Crianças trabalhadoras e hipocrisia americana

José Pastore

O forte editorial de O Estado de S. Paulo de 26/06/2000 ("Trabalho infantil e hipocrisia"), baseado no noticiário da semana anterior, segundo o qual milhares de crianças trabalham no setor agrícola dos Estados Unidos, destacou a importância de, nas discussões trabalhistas, separar-se humanismo de protecionismo.

A realidade do mercado de trabalho é complexa em todos os países.
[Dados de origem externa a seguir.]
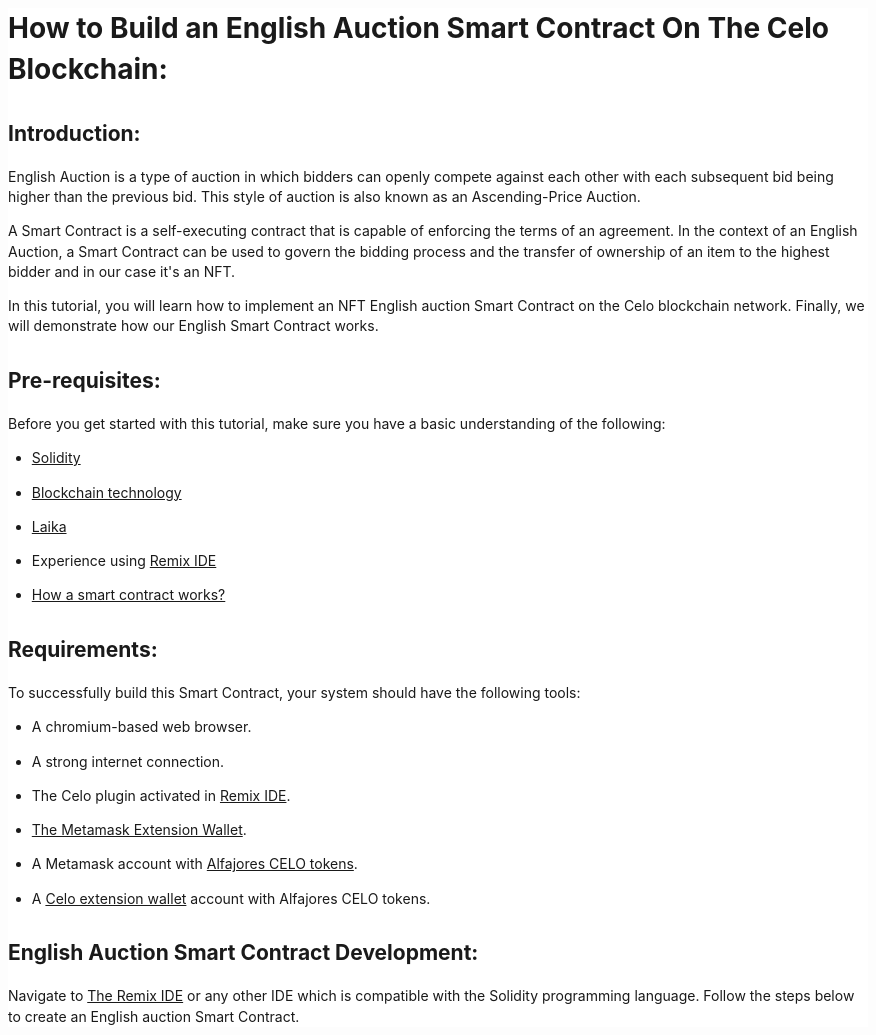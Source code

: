 # How to Build an English Auction Smart Contract On The Celo Blockchain:

## Introduction:

English Auction is a type of auction in which bidders can openly compete against each other with each subsequent bid being higher than the previous bid. This style of auction is also known as an Ascending-Price Auction.

A Smart Contract is a self-executing contract that is capable of enforcing the terms of an agreement. In the context of an English Auction, a Smart Contract can be used to govern the bidding process and the transfer of ownership of an item to the highest bidder and in our case it's an NFT.

In this tutorial, you will learn how to implement an NFT English auction Smart Contract on the Celo blockchain network. Finally, we will demonstrate how our English Smart Contract works.

## Pre-requisites:

Before you get started with this tutorial, make sure you have a basic understanding of the following:

* [Solidity](https://docs.soliditylang.org/)
    
* [Blockchain technology](https://www.simplilearn.com/tutorials/blockchain-tutorial/blockchain-technology#:~:text=advance%20your%20career.-,What%20Is%20Blockchain%20Technology%3F,computers%20participating%20in%20the%20blockchain.)
    
* [Laika](https://medium.com/laika-lab/laika-quickstart-guide-88324fdc0baa)
    
* Experience using [Remix IDE](https://remix.ethereum.org/)
    
* [How a smart contract works?](https://www.ibm.com/topics/smart-contracts)
    
## Requirements:

To successfully build this Smart Contract, your system should have the following tools:

* A chromium-based web browser.
    
* A strong internet connection.
    
* The Celo plugin activated in [Remix IDE](https://remix.ethereum.org/).
    
* [The Metamask Extension Wallet](https://metamask.io/download/).
    
* A Metamask account with [Alfajores CELO tokens](https://faucet.celo.org/).
    
* A [Celo extension wallet](https://chrome.google.com/webstore/detail/celoextensionwallet/kkilomkmpmkbdnfelcpgckmpcaemjcdh?hl=en) account with Alfajores CELO tokens.
    
## English Auction Smart Contract Development:

Navigate to [The Remix IDE](https://remix.ethereum.org/) or any other IDE which is compatible with the Solidity programming language. Follow the steps below to create an English auction Smart Contract.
Muitas vezes, surpreendente, como é o caso da alta incidência do trabalho de menores de idade nos Estados Unidos. É isso que mostram Doris R. Entwisle e colaboradores, em artigo recente ("Early Work History of Urban Youth", American Sociological Review, Abril de 2000).

Os autores revelam que praticamente todos os alunos americanos do "high school" trabalham e estudam. Meninos entregam jornais e cortam grama de jardins, enquanto que meninas cuidam de crianças ("baby-sitting") e ajudam na limpeza de casa. Há milhões de office-boys, limpadores de quadras de tênis, auxiliares em restaurantes, lanchonetes, shopping centers, supermercados, etc.

O leitor se surpreenderá, acredito, ao saber que, em Baltimore (estado de Maryland), na idade de 13 anos (ilegal para o trabalho urbano), 51% dos alunos trabalham. Entre os adolescentes de 14 anos, essa proporção sobe para 57%; aos 15, 75%; aos 16, 70%; e aos 17, 72%.

Nunca vi nenhuma ONG reclamando disso. Ao contrário, trabalhar e estudar, sempre foi a marca da sociedade americana. E, até hoje se discute se essa prática é boa ou má para o progresso nos estudos e nas carreiras.

O Brasil tem sofrido ataques dos americanos e outros estrangeiros por causa do trabalho infantil – em parte justificados, pois cerca de 4% da nossa força de trabalho são formados por crianças entre 5 e 14 anos. Quase 3,5 milhões - e 7 milhões se ampliarmos a faixa até os 16 anos.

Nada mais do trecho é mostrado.